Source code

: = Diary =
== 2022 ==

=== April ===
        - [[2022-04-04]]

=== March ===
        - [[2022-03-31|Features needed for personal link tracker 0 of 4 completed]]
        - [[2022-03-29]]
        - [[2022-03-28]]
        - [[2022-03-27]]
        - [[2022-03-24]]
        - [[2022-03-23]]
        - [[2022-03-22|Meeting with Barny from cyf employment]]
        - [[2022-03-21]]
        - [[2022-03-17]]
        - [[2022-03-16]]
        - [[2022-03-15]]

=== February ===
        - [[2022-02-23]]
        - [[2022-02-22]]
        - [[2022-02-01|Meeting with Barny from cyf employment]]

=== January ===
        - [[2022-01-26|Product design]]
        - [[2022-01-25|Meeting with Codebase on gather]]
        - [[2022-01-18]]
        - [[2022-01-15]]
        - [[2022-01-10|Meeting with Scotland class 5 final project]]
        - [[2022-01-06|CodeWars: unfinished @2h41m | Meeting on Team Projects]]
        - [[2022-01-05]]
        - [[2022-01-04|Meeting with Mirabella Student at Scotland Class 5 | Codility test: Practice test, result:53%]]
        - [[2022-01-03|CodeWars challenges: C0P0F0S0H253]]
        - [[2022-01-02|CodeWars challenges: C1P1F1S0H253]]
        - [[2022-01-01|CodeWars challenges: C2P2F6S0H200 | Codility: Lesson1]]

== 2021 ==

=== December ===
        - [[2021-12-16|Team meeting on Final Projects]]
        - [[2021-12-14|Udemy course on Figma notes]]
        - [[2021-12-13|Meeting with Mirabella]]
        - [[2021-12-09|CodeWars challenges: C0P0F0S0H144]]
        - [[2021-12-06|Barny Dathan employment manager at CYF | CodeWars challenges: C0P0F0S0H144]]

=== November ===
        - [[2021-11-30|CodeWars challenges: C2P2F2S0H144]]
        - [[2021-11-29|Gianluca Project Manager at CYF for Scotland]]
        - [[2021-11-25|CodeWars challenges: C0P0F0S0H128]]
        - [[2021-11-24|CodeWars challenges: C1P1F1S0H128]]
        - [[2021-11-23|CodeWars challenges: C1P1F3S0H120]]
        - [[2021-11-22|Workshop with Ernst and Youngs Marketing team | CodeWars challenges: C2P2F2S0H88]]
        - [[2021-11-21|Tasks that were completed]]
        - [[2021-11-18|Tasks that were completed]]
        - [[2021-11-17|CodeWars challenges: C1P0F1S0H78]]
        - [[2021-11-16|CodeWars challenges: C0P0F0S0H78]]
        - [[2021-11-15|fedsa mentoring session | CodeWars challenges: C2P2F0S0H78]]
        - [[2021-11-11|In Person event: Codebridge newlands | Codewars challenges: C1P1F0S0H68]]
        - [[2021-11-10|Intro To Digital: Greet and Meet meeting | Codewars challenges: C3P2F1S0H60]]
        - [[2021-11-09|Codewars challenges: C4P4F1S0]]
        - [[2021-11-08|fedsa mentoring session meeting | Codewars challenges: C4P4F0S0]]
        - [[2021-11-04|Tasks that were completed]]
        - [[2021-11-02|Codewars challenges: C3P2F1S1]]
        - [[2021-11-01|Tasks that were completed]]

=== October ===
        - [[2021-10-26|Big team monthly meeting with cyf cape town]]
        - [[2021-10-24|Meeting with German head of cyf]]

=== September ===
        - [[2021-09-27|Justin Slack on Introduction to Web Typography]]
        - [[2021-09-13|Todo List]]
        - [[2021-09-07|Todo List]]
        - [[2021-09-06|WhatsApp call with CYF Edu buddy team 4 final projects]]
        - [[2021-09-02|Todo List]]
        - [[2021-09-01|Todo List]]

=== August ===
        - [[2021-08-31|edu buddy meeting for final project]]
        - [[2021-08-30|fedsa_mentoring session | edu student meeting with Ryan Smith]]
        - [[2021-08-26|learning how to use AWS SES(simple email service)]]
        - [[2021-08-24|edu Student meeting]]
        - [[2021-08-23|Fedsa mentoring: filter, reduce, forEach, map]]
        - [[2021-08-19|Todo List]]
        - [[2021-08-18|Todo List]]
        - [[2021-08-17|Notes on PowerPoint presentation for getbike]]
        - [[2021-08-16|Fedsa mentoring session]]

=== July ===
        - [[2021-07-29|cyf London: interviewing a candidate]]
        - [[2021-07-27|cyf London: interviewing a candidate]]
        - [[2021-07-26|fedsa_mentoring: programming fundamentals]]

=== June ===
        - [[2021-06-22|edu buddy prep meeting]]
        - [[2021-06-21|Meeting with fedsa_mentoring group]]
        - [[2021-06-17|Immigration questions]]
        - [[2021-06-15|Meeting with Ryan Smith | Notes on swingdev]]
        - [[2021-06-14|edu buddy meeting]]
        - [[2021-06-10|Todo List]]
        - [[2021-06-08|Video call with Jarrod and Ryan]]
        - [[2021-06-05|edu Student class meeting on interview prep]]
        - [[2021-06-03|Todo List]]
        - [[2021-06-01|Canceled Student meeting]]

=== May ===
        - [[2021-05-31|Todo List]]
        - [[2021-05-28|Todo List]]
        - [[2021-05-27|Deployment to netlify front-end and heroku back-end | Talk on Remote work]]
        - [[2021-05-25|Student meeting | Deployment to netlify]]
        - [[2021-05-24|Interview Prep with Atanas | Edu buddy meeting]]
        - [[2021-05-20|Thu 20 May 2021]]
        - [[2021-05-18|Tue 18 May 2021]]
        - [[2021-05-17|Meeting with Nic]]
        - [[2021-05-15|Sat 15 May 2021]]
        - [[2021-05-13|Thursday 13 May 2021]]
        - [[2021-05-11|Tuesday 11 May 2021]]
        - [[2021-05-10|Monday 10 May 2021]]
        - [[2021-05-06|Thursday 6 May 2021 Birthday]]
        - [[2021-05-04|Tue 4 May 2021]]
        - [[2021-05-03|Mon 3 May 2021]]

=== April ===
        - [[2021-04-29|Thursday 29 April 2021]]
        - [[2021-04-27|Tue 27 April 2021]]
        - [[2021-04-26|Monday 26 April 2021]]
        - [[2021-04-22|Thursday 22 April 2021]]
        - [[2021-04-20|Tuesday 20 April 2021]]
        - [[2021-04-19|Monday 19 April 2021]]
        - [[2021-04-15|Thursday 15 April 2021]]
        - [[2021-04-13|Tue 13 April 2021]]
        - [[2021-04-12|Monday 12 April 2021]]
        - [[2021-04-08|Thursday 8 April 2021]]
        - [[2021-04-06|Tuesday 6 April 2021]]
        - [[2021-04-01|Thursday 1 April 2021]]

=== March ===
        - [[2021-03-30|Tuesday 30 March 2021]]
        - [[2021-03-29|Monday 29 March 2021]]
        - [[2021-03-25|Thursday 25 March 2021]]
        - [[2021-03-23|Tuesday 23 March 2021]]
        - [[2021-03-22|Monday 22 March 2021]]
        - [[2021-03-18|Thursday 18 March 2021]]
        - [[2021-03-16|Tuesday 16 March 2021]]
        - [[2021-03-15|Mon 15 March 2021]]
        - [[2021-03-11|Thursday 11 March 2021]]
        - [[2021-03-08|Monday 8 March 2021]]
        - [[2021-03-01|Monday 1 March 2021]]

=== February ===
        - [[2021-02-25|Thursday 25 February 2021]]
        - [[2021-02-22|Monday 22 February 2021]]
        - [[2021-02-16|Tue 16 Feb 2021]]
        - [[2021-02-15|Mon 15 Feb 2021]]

# # # # #

Task goal: Return, from the data, each line where the string "Monday" occurs.

Exercise output:
        - [[2021-05-10|Monday 10 May 2021]]
        - [[2021-04-26|Monday 26 April 2021]]
        - [[2021-04-19|Monday 19 April 2021]]
        - [[2021-04-12|Monday 12 April 2021]]
        - [[2021-03-29|Monday 29 March 2021]]
        - [[2021-03-22|Monday 22 March 2021]]
        - [[2021-03-08|Monday 8 March 2021]]
        - [[2021-03-01|Monday 1 March 2021]]
        - [[2021-02-22|Monday 22 February 2021]]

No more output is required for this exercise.